Some things we experience make our legs feel wobbly and our world feel wobblier still. Like, for example, mountains quaking and falling into the heart of the sea and the tsunami that follows. (Psalm 46:2-3).
This is not the stuff we normally experience. This isn’t the kind of thing we have reference points for that help us file our experiences under the “Not to worry, I’ve seen this before!” category.
Well, it wouldn’t surprise me if we all had wobbly legs right now. I know that I, at least, do. It all boils down to not having a category to file all the rapid-fire, shifting, quaking flood of changes and information that both surrounds and isolates us. It is all a bit overwhelming, isn’t it?
But here’s the thing: I don’t have to have a category to file my experience, if I can find a shelter that is categorical (uncompromising) in its consistent relief from fear and anxiety. If I have a solid foundation, I don’t have to worry about my legs being a little wobbly right now! I can still move forward and make progress.
Going back to Psalm 46, the writer reveals that categorical shelter. We have that definite, clear-cut, unconditional, uncompromising place of safety, in the middle of earth-shattering, mountain-toppling, sea-swelling situations.
The Psalmist writes: “God is our refuge and strength, an ever-present help in trouble. 2 Therefore we will not fear, though the earth give way and the mountains fall into the heart of the sea, 3 though its waters roar and foam and the mountains quake with their surging. (Psalm 46:1-3)
Yahweh is our refuge and strength. Jesus is our ever-present help in trouble. Think of those three descriptions: “refuge”, “strength”, “ever-present help.” What more do we need in this moment? God is your one-stop shop for relief from whatever is making you wobbly.
In verses 10-11, the Psalmist writes that Yahweh says: “Be still, and know that I am God; I will be exalted among the nations, I will be exalted in the earth.” 11 The LORD Almighty is with us; the God of Jacob is our fortress.
Here is the message we all need to hear. “Be still and know that I am God!” Stop wobbling. Stop fretting. Stop freaking. Stop obsessing. Stop lamenting that your plans, routines, and lives are on hold.
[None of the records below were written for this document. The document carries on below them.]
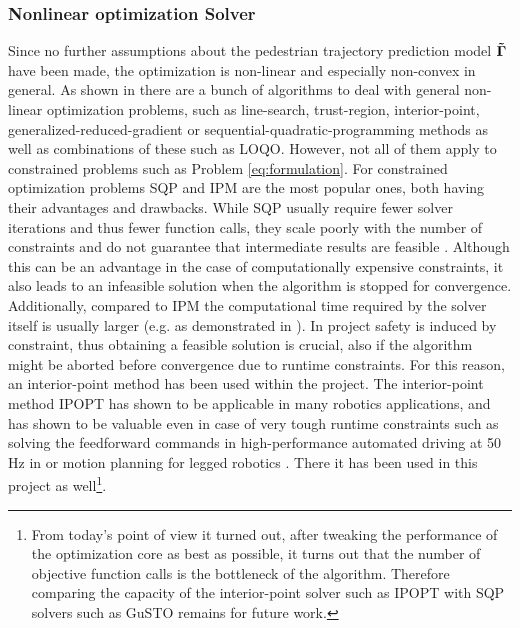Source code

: \subsubsection{Nonlinear optimization Solver} 
Since no further assumptions about the pedestrian trajectory prediction model $\distmodel[]$ have been made, the optimization is non-linear and especially non-convex in general. As shown in \cite{Gould2003}\cite{Parkinson2018}\cite{Freund2004} there are a bunch of algorithms to deal with general non-linear optimization problems, such as line-search, trust-region, interior-point, generalized-reduced-gradient or sequential-quadratic-programming methods as well as combinations of these such as LOQO. However, not all of them apply to constrained problems such as Problem \ref{eq:formulation}. For constrained optimization problems \ac{SQP} and \ac{IPM} are the most popular ones, both having their advantages and drawbacks. While \ac{SQP} usually require fewer solver iterations and thus fewer function calls, they scale poorly with the number of constraints and do not guarantee that intermediate results are feasible \cite{Dehdari2013}\cite{Parkinson2018}. Although this can be an advantage in the case of computationally expensive constraints, it also leads to an infeasible solution when the algorithm is stopped for convergence. Additionally, compared to \ac{IPM} the computational time required by the solver itself is usually larger (e.g. as demonstrated in \cite{Dehdari2013}).
\newline
In project \project safety is induced by constraint, thus obtaining a feasible solution is crucial, also if the algorithm might be aborted before convergence due to runtime constraints. For this reason, an interior-point method has been used within the project. The interior-point method \ac{IPOPT} \cite{Wachter2006} has shown to be applicable in many robotics applications, and has shown to be valuable even in case of very tough runtime constraints such as solving the feedforward commands in high-performance automated driving at 50 Hz in \cite{Spielberge2019} or motion planning for legged robotics \cite{Winkler2018}. There it has been used in this project as well\footnote{From today's point of view it turned out, after tweaking the performance of the optimization core as best as possible, it turns out that the number of objective function calls is the bottleneck of the algorithm. Therefore comparing the capacity of the interior-point solver such as \ac{IPOPT} with \ac{SQP} solvers such as \ac{GuSTO} remains for future work.}.

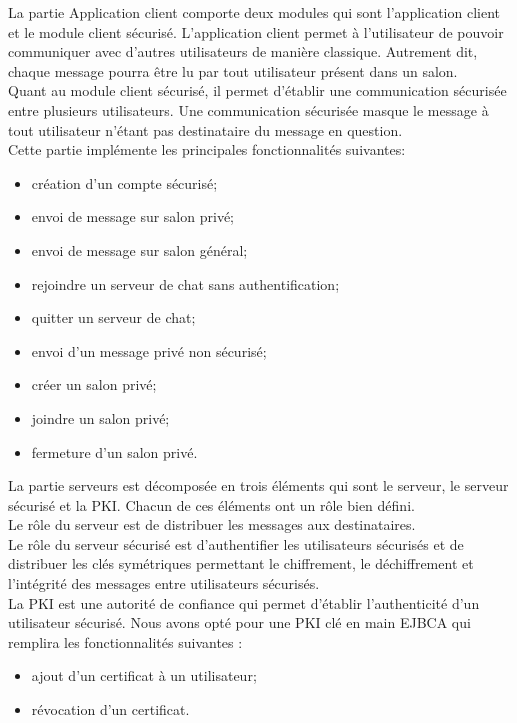 \documentclass[a4paper,11pt,french]{book}
\begin{document}
La partie Application client comporte deux modules qui sont l'application client et le module client sécurisé. L'application client permet à l'utilisateur de pouvoir communiquer avec d'autres utilisateurs de manière classique. Autrement dit, chaque message pourra être lu par tout utilisateur présent dans un salon.\\Quant au module client sécurisé, il permet d'établir une communication sécurisée entre plusieurs utilisateurs. Une communication sécurisée masque le message à tout utilisateur n'étant pas destinataire du message en question. \\Cette partie implémente les principales fonctionnalités suivantes:
\begin{itemize}
\item création d’un compte sécurisé;
\item envoi de message sur salon privé;
\item envoi de message sur salon général;
\item rejoindre un serveur de chat sans authentification;
\item quitter un serveur de chat;
\item envoi d’un message privé non sécurisé;
\item créer un salon privé;
\item joindre un salon privé;
\item fermeture d’un salon privé.
\end{itemize}
\vspace{.6cm}

La partie serveurs est décomposée en trois éléments qui sont le serveur, le serveur sécurisé et la PKI. Chacun de ces éléments ont un rôle bien défini. \\Le rôle du serveur est de distribuer les messages aux destinataires.\\Le rôle du serveur sécurisé est d'authentifier les utilisateurs sécurisés et de distribuer les clés symétriques permettant le chiffrement, le déchiffrement et l'intégrité des messages entre utilisateurs sécurisés.\\La PKI est une autorité de confiance qui permet d'établir l'authenticité d'un utilisateur sécurisé. Nous avons opté pour une PKI clé en main EJBCA qui remplira les fonctionnalités suivantes :
\begin{itemize}
\item ajout d'un certificat à un utilisateur;
\item révocation d’un certificat.
\end{itemize}
\vspace{.6cm}
\end{document}
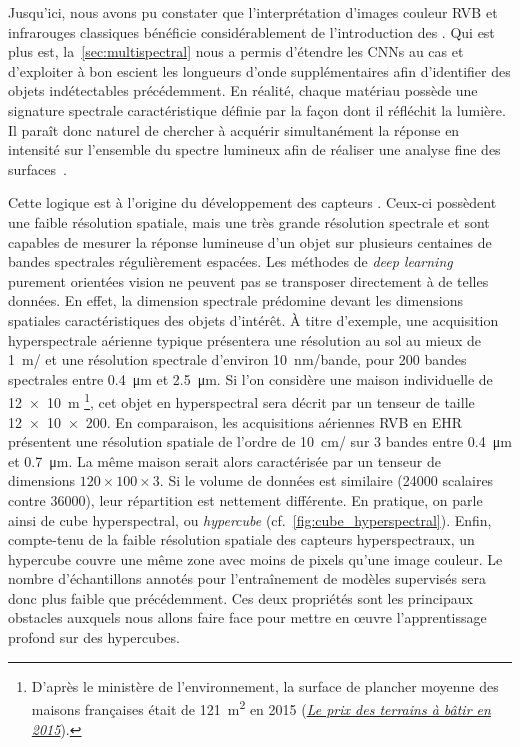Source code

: Jusqu'ici, nous avons pu constater que l'interprétation d'images couleur \gls{RVB} et infrarouges classiques bénéficie considérablement de l'introduction des . Qui est plus est, la~\cref{sec:multispectral} nous a permis d'étendre les \glspl{CNN} au cas  et d'exploiter à bon escient les longueurs d'onde supplémentaires afin d'identifier des objets indétectables précédemment. En réalité, chaque matériau possède une signature spectrale caractéristique définie par la façon dont il réfléchit la lumière. Il paraît donc naturel de chercher à acquérir simultanément la réponse en intensité sur l'ensemble du spectre lumineux afin de réaliser une analyse fine des surfaces~\cite{cubero-castan_physics-based_2015,fabre_estimation_2015}.

Cette logique est à l'origine du développement des capteurs . Ceux-ci possèdent une faible résolution spatiale, mais une très grande résolution spectrale et sont capables de mesurer la réponse lumineuse d'un objet sur plusieurs centaines de bandes spectrales régulièrement espacées. Les méthodes de \emph{deep learning} purement orientées vision ne peuvent pas se transposer directement à de telles données. En effet, la dimension spectrale prédomine devant les dimensions spatiales caractéristiques des objets d'intérêt. À titre d'exemple, une acquisition hyperspectrale aérienne typique présentera une résolution au sol au mieux de \SI{1}{\meter/\px} et une résolution spectrale d'environ \SI{10}{\nano\meter/bande}, pour 200 bandes spectrales entre \SI{0,4}{\micro\meter} et \SI{2,5}{\micro\meter}. Si l'on considère une maison individuelle de \SI{12x10}{\meter} \footnote{D'après le ministère de l'environnement, la surface de plancher moyenne des maisons françaises était de \SI{121}{\meter\squared} en 2015 (\href{http://www.cohesion-territoires.gouv.fr/IMG/pdf/datalab-essentiel-51-le-prix-des-terrains-a-batir-en-2015-oct2016.pdf}{\og \emph{Le prix des terrains à bâtir en 2015\fg}}).}, cet objet en hyperspectral sera décrit par un tenseur de taille \num{12x10x200}.
En comparaison, les acquisitions aériennes \gls{RVB} en \gls{EHR} présentent une résolution spatiale de l'ordre de \SI{10}{\centi\meter/\px} sur 3 bandes entre \SI{0,4}{\micro\meter} et \SI{0,7}{\micro\meter}. La même maison serait alors caractérisée par un tenseur de dimensions $120\times100\times3$. Si le volume de données est similaire (\num{24000} scalaires contre \num{36000}), leur répartition est nettement différente. En pratique, on parle ainsi de cube hyperspectral, ou \emph{hypercube} (cf.~\cref{fig:cube_hyperspectral}). Enfin, compte-tenu de la faible résolution spatiale des capteurs hyperspectraux, un hypercube couvre une même zone avec moins de pixels qu'une image couleur. Le nombre d'échantillons annotés pour l'entraînement de modèles supervisés sera donc plus faible que précédemment. Ces deux propriétés sont les principaux obstacles auxquels nous allons faire face pour mettre en \oe{}uvre l'apprentissage profond sur des hypercubes.

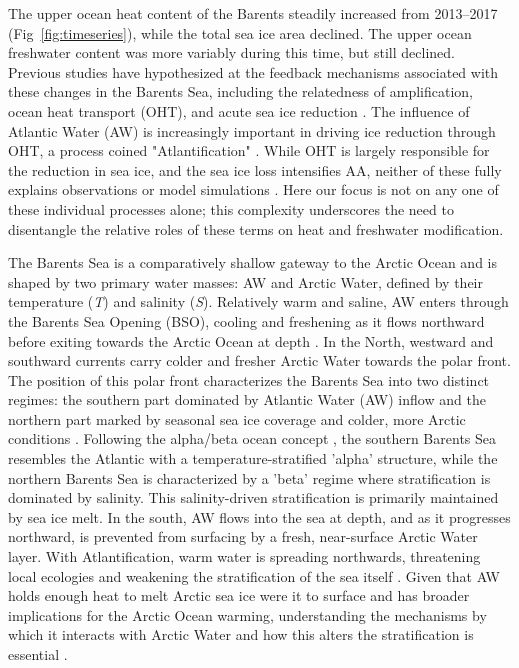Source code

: \documentclass[draft]{agujournal2019}
\begin{document}
The upper ocean heat content of the Barents steadily increased from 2013--2017 (Fig~\ref{fig:timeseries}), while the total sea ice area declined. The upper ocean freshwater content was more variably during this time, but still declined. Previous studies have hypothesized at the feedback mechanisms associated with these changes in the Barents Sea, including the relatedness of amplification, ocean heat transport (OHT), and acute sea ice reduction \cite{Screen2010,Arthun2012,Stroeve2018,Previdi2021}. The influence of Atlantic Water (AW) is  increasingly important in driving ice reduction through OHT, a process coined "Atlantification" \cite{Polyakov2017,Arthun2019}. While OHT is largely responsible for the reduction in sea ice, and the sea ice loss intensifies AA, neither of these fully explains observations \cite{Screen2010,Smedsrud2013} or model simulations \cite{Pithan2014,Li2017}. Here our focus is not on any one of these individual processes alone; this complexity underscores the need to disentangle the relative roles of these terms on heat and freshwater modification.

The Barents Sea is a comparatively shallow gateway to the Arctic Ocean and is shaped by two primary water masses: AW and Arctic Water, defined by their temperature (\emph{T}) and salinity (\emph{S}). Relatively warm and saline, AW enters through the Barents Sea Opening (BSO), cooling and freshening as it flows northward before exiting towards the Arctic Ocean at depth \cite{Loeng1991,Smedsrud2010}. In the North, westward and southward currents carry colder and fresher Arctic Water towards the polar front. The position of this polar front characterizes the Barents Sea into two distinct regimes: the southern part dominated by Atlantic Water (AW) inflow \cite{Hakkinen2009} and the northern part marked by seasonal sea ice coverage and colder, more Arctic conditions \cite{kolas2024}. Following the alpha/beta ocean concept \cite{Nansen1902,Carmack2007,Stewart2016}, the southern Barents Sea resembles the Atlantic with a temperature-stratified 'alpha' structure, while the northern Barents Sea is characterized by a 'beta' regime where stratification is dominated by salinity. This salinity-driven stratification is primarily maintained by sea ice melt. In the south, AW flows into the sea at depth, and as it progresses northward, is prevented from surfacing by a fresh, near-surface Arctic Water layer. With Atlantification, warm water is spreading northwards, threatening local ecologies \cite{Bogstad2015,Dalpadado2014,Ingvaldsen2021} and weakening the stratification of the sea itself \cite{Lind2018}. Given that AW holds enough heat to melt Arctic sea ice were it to surface and has broader implications for the Arctic Ocean warming, understanding the mechanisms by which it interacts with Arctic Water and how this alters the stratification is essential \cite{Polyakov2017,Stroeve2018,Skagseth2020,Grabon2021}.
\end{document}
Instead of thinking of the inconvenience and the uncertainty of this moment, realize something very important: You have been forced to “be still.” You have more time to stop and think and reassess and consider than you probably ever have before, at least in your adult life. What are you going to do with this imposed stillness? Are you going to use it or waste it? The Lord can only be our fortress (our place of strength and safety) if we stop what we are doing and focus on not only knowing there is a God, but, more importantly, knowing that He is YOUR God. He needs to be YOUR strength, YOUR refuge, YOUR ever-present help.
If your legs are all wobbly-like, why not sit down, be still and see, ask, seek, pray, and read the Bible? If I can help you in finding your own place of stillness, let me know.
I am so
thankful for Jesus my ever-present help in times of trouble. He is indeed my refuge and my strength.